* _INSTRUCTIONS FOR THE TASK_
The lines below that include "最后和乘以激活函数在该节点输入值上的导数" are to be found and copied.

* _Saved data entries_
_____

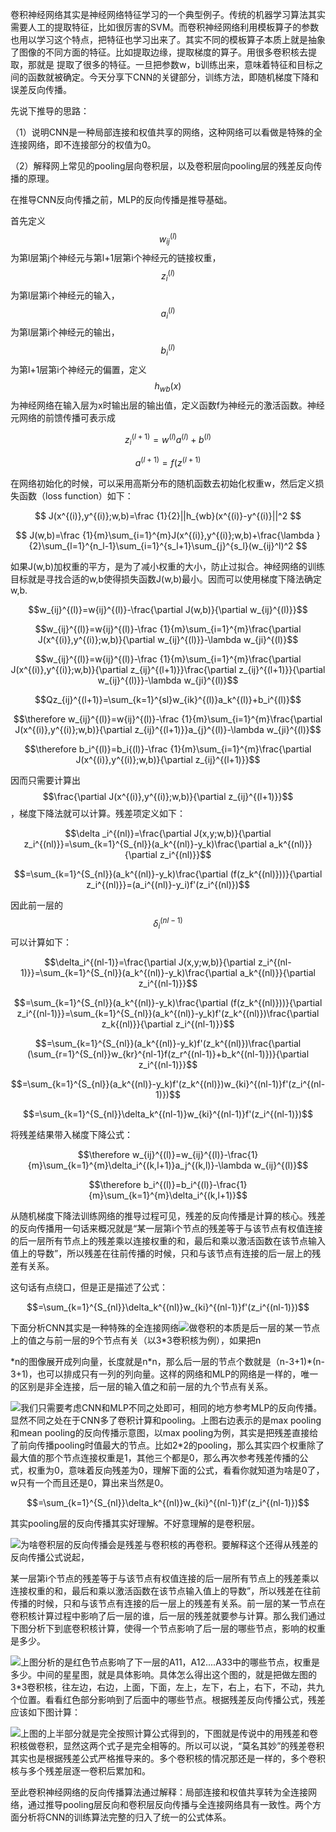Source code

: 卷积神经网络其实是神经网络特征学习的一个典型例子。传统的机器学习算法其实需要人工的提取特征，比如很厉害的SVM。而卷积神经网络利用模板算子的参数也用以学习这个特点，把特征也学习出来了。其实不同的模板算子本质上就是抽象了图像的不同方面的特征。比如提取边缘，提取梯度的算子。用很多卷积核去提取，那就是 提取了很多的特征。一旦把参数w，b训练出来，意味着特征和目标之间的函数就被确定。今天分享下CNN的关键部分，训练方法，即随机梯度下降和误差反向传播。

先说下推导的思路：

（1）说明CNN是一种局部连接和权值共享的网络，这种网络可以看做是特殊的全连接网络，即不连接部分的权值为0。

（2）解释网上常见的pooling层向卷积层，以及卷积层向pooling层的残差反向传播的原理。

在推导CNN反向传播之前，MLP的反向传播是推导基础。

首先定义$$w_{ij}^{(l)}$$为第l层第j个神经元与第l+1层第i个神经元的链接权重，$$z_i^{(l)}$$为第l层第i个神经元的输入，$$a_i^{(l)}$$为第l层第i个神经元的输出，$$b_i^{(l)}$$为第l+1层第i个神经元的偏置，定义$$h_{wb}(x)$$为神经网络在输入层为x时输出层的输出值，定义函数f为神经元的激活函数。神经元网络的前馈传播可表示成


$$
z_i^{(l+1)}=w^{(l)}a^{(l)}+b^{(l)}
$$



$$
a^{(l+1)}=f(z^{(l+1)}
$$


在网络初始化的时候，可以采用高斯分布的随机函数去初始化权重w，然后定义损失函数（loss function）如下：


$$
J(x^{(i)},y^{(i)};w,b)=\frac {1}{2}||h_{wb}(x^{(i)}-y^{(i)}||^2
$$



$$
J(w,b)=\frac {1}{m}\sum_{i=1}^{m}J(x^{(i)},y^{(i)};w,b)+\frac{\lambda }{2}\sum_{l=1}^{n_l-1}\sum_{i=1}^{s_l+1}\sum_{j}^{s_l}(w_{ij}^l)^2
$$


如果J\(w,b\)加权重的平方，是为了减小权重的大小，防止过拟合。神经网络的训练目标就是寻找合适的w,b使得损失函数J\(w,b\)最小。因而可以使用梯度下降法确定w,b.

$$w_{ij}^{(l)}=w{ij}^{(l)}-\frac{\partial J(w,b)}{\partial w_{ij}^{(l)}}$$

$$w_{ij}^{(l)}=w{ij}^{(l)}-\frac {1}{m}\sum_{i=1}^{m}\frac{\partial J(x^{(i)},y^{(i)};w,b)}{\partial w_{ij}^{(l)}}-\lambda w_{ji}^{(l)}$$

$$w_{ij}^{(l)}=w{ij}^{(l)}-\frac {1}{m}\sum_{i=1}^{m}\frac{\partial J(x^{(i)},y^{(i)};w,b)}{\partial z_{ij}^{(l+1)}}\frac{\partial z_{ij}^{(l+1)}}{\partial w_{ij}^{(l)}}-\lambda w_{ji}^{(l)}$$

$$Qz_{ij}^{(l+1)}=\sum_{k=1}^{sl}w_{ik}^{(l)}a_k^{(l)}+b_i^{(l)}$$

$$\therefore w_{ij}^{(l)}=w{ij}^{(l)}-\frac {1}{m}\sum_{i=1}^{m}\frac{\partial J(x^{(i)},y^{(i)};w,b)}{\partial z_{ij}^{(l+1)}}a_{j}^{(l)}-\lambda w_{ji}^{(l)}$$

$$\therefore b_i^{(l)}=b_i{(l)}-\frac {1}{m}\sum_{i=1}^{m}\frac{\partial J(x^{(i)},y^{(i)};w,b)}{\partial z_{ij}^{(l+1)}}$$

因而只需要计算出$$\frac{\partial J(x^{(i)},y^{(i)};w,b)}{\partial z_{ij}^{(l+1)}}$$，梯度下降法就可以计算。残差项定义如下：

$$\delta _i^{(nl)}=\frac{\partial J(x,y;w,b)}{\partial z_i^{(nl)}}=\sum_{k=1}^{S_{nl}}(a_k^{(nl)}-y_k)\frac{\partial a_k^{(nl)}}{\partial z_i^{(nl)}}$$

$$=\sum_{k=1}^{S_{nl}}(a_k^{(nl)}-y_k)\frac{\partial (f(z_k^{(nl)}))}{\partial z_i^{(nl)}}=(a_i^{(nl)}-y_i)f'(z_i^{(nl)})$$

因此前一层的$$\delta_i^{(nl-1)}$$可以计算如下：

$$\delta_i^{(nl-1)}=\frac{\partial J(x,y;w,b)}{\partial z_i^{(nl-1)}}=\sum_{k=1}^{S_{nl}}(a_k^{(nl)}-y_k)\frac{\partial a_k^{(nl)}}{\partial z_i^{(nl-1)}}$$

$$=\sum_{k=1}^{S_{nl}}(a_k^{(nl)}-y_k)\frac{\partial (f(z_k^{(nl)}))}{\partial z_i^{(nl-1)}}=\sum_{k=1}^{S_{nl}}(a_k^{(nl)}-y_k)f'(z_k^{(nl)})\frac{\partial z_k{(nl)}}{\partial z_i^{(nl-1)}}$$

$$=\sum_{k=1}^{S_{nl}}(a_k^{(nl)}-y_k)f'(z_k^{(nl)})\frac{\partial (\sum_{r=1}^{S_{nl}}w_{kr}^{nl-1}f(z_r^{(nl-1)}+b_k^{(nl-1)})}{\partial z_i^{(nl-1)}}$$

$$=\sum_{k=1}^{S_{nl}}(a_k^{(nl)}-y_k)f'(z_k^{(nl)})w_{ki}^{(nl-1)}f'(z_i^{(nl-1)})$$

$$=\sum_{k=1}^{S_{nl}}\delta_k^{(nl-1)}w_{ki}^{(nl-1)}f'(z_i^{(nl-1)})$$

将残差结果带入梯度下降公式：

$$\therefore w_{ij}^{(l)}=w_{ij}^{(l)}-\frac{1}{m}\sum_{k=1}^{m}\delta_i^{(k,l+1)}a_j^{(k,l)}-\lambda w_{ij}^{(l)}$$

$$\therefore b_i^{(l)}=b_i^{(l)}-\frac{1}{m}\sum_{k=1}^{m}\delta_i^{(k,l+1)}$$



从随机梯度下降法训练网络的推导过程可见，残差的反向传播是计算的核心。残差的反向传播用一句话来概况就是“某一层第i个节点的残差等于与该节点有权值连接的后一层所有节点上的残差乘以连接权重的和，最后和乘以激活函数在该节点输入值上的导数”，所以残差在往前传播的时候，只和与该节点有连接的后一层上的残差有关系。

这句话有点绕口，但是正是描述了公式：

$$=\sum_{k=1}^{S_{nl}}\delta_k^{(nl)}w_{ki}^{(nl-1)}f'(z_i^{(nl-1)})$$

下面分析CNN其实是一种特殊的全连接网络![](0111.png)做卷积的本质是后一层的某一节点上的值之与前一层的9个节点有关（以3\*3卷积核为例），如果把n

\*n的图像展开成列向量，长度就是n\*n，那么后一层的节点个数就是（n-3+1\)\*\(n-3+1\)，也可以排成只有一列的列向量。这样的网络和MLP的网络是一样的，唯一的区别是非全连接，后一层的输入值之和前一层的九个节点有关系。

![](500_AI/attachments/images/bp/weqrqwrcqwerqwer.png)我们只需要考虑CNN和MLP不同之处即可，相同的地方参考MLP的反向传播。显然不同之处在于CNN多了卷积计算和pooling。上图右边表示的是max pooling和mean pooling的反向传播示意图，以max pooling为例，其实是把残差直接给了前向传播pooling时值最大的节点。比如2\*2的pooling，那么其实四个权重除了最大值的那个节点连接权重是1，其他三个都是0，那么再次参考残差传播的公式，权重为0，意味着反向残差为0，理解下面的公式，看看你就知道为啥是0了，w只有一个而且还是0，算出来当然是0。

$$=\sum_{k=1}^{S_{nl}}\delta_k^{(nl)}w_{ki}^{(nl-1)}f'(z_i^{(nl-1)})$$

其实pooling层的反向传播其实好理解。不好意理解的是卷积层。

![](qwerqwreqerqer.png)为啥卷积层的反向传播会是残差与卷积核的再卷积。要解释这个还得从残差的反向传播公式说起，

某一层第i个节点的残差等于与该节点有权值连接的后一层所有节点上的残差乘以连接权重的和，最后和乘以激活函数在该节点输入值上的导数”，所以残差在往前传播的时候，只和与该节点有连接的后一层上的残差有关系。前一层的某一节点在卷积核计算过程中影响了后一层的谁，后一层的残差就要参与计算。那么我们通过下图分析下到底卷积核计算，使得一个节点影响了后一层的哪些节点，影响的权重是多少。

![](qewrqwreqrwerqwer.png)上图分析的是红色节点影响了下一层的A11，A12....A33中的哪些节点，权重是多少。中间的星星图，就是具体影响。具体怎么得出这个图的，就是把做左图的3\*3卷积核，往左边，右边，上面，下面，左上，左下，右上，右下，不动，共九个位置。看看红色部分影响到了后面中的哪些节点。根据残差反向传播公式，残差应该如下图计算：

![](weqrqwrcqqwerqwrcwerqwer.png)上图的上半部分就是完全按照计算公式得到的，下图就是传说中的用残差和卷积核做卷积，显然这两个式子是完全相等的。所以可以说，“莫名其妙”的残差卷积其实也是根据残差公式严格推导来的。多个卷积核的情况那还是一样的，多个卷积核与多个残差层逐一卷积后累加和。

至此卷积神经网络的反向传播算法通过解释：局部连接和权值共享转为全连接网络，通过推导pooling层反向和卷积层反向传播与全连接网络具有一致性。两个方面分析将CNN的训练算法完整的归入了统一的公式体系。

_____

* _OUTPUT FOR THIS EXERCISE_
从随机梯度下降法训练网络的推导过程可见，残差的反向传播是计算的核心。残差的反向传播用一句话来概况就是“某一层第i个节点的残差等于与该节点有权值连接的后一层所有节点上的残差乘以连接权重的和，最后和乘以激活函数在该节点输入值上的导数”，所以残差在往前传播的时候，只和与该节点有连接的后一层上的残差有关系。
某一层第i个节点的残差等于与该节点有权值连接的后一层所有节点上的残差乘以连接权重的和，最后和乘以激活函数在该节点输入值上的导数”，所以残差在往前传播的时候，只和与该节点有连接的后一层上的残差有关系。前一层的某一节点在卷积核计算过程中影响了后一层的谁，后一层的残差就要参与计算。那么我们通过下图分析下到底卷积核计算，使得一个节点影响了后一层的哪些节点，影响的权重是多少。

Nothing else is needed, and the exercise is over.